[Saved entries]
----------------
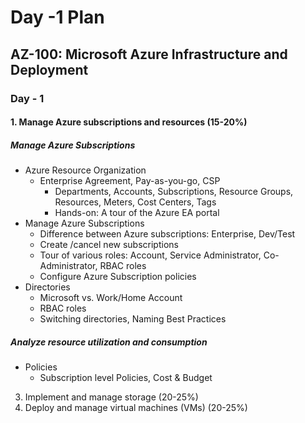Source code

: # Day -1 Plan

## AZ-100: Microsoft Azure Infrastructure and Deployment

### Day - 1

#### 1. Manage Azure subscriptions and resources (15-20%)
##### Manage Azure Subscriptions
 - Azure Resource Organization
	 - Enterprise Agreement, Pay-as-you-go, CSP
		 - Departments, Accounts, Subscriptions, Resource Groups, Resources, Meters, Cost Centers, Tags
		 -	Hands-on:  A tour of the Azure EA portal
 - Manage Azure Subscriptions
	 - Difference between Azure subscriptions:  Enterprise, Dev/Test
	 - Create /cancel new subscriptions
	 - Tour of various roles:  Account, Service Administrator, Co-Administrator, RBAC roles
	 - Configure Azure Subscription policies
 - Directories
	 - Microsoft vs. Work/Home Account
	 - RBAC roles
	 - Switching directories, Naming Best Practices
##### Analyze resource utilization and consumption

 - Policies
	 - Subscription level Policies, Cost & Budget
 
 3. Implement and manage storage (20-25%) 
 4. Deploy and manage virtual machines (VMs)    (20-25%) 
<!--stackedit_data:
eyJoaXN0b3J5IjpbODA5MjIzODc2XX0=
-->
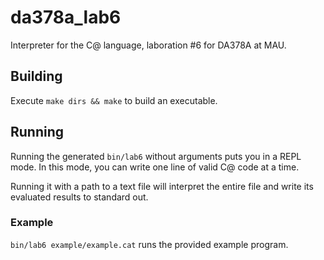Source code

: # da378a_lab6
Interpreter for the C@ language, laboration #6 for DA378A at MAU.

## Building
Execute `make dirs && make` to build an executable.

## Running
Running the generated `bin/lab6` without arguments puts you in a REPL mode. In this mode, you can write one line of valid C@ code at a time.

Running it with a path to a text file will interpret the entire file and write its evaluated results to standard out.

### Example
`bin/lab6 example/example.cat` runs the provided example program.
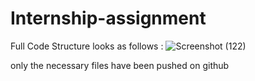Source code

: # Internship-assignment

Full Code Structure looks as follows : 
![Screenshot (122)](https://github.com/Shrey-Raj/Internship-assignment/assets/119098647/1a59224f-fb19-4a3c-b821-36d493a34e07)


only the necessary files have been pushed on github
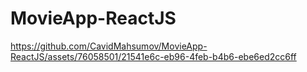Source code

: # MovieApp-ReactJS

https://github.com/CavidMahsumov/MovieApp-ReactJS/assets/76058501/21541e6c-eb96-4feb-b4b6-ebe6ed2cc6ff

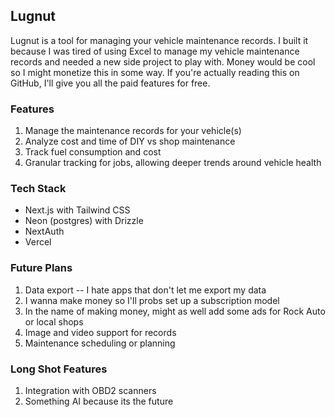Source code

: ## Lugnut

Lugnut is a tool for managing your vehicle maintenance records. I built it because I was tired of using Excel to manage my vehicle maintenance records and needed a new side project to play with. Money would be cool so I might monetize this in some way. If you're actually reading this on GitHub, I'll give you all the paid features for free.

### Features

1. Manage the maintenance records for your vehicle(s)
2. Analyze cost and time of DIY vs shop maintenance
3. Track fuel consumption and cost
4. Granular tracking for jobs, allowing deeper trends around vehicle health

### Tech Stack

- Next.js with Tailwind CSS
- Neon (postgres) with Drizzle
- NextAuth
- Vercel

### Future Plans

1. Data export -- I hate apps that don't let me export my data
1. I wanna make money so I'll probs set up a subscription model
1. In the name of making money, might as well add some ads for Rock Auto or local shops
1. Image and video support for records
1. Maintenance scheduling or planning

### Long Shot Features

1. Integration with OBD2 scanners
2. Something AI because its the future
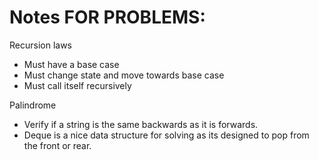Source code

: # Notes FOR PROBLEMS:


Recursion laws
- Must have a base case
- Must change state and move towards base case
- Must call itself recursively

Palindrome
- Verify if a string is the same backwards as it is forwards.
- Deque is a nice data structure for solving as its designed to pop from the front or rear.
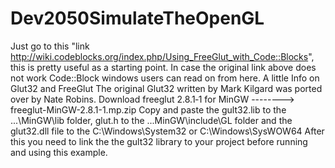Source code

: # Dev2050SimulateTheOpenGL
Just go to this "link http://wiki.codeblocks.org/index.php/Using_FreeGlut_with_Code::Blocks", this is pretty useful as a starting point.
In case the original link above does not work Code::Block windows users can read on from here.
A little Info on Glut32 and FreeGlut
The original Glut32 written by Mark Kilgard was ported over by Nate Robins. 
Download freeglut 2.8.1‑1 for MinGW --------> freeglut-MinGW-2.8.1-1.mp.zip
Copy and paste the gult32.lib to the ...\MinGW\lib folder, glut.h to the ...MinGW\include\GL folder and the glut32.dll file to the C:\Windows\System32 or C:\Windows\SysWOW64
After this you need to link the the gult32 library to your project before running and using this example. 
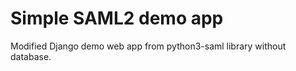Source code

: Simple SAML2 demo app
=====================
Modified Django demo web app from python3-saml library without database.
----------------
_WHAT IS BEING ASKED_
Please give the number of lines above that contain the string "link", and nothing more.

_THE ANSWER_
3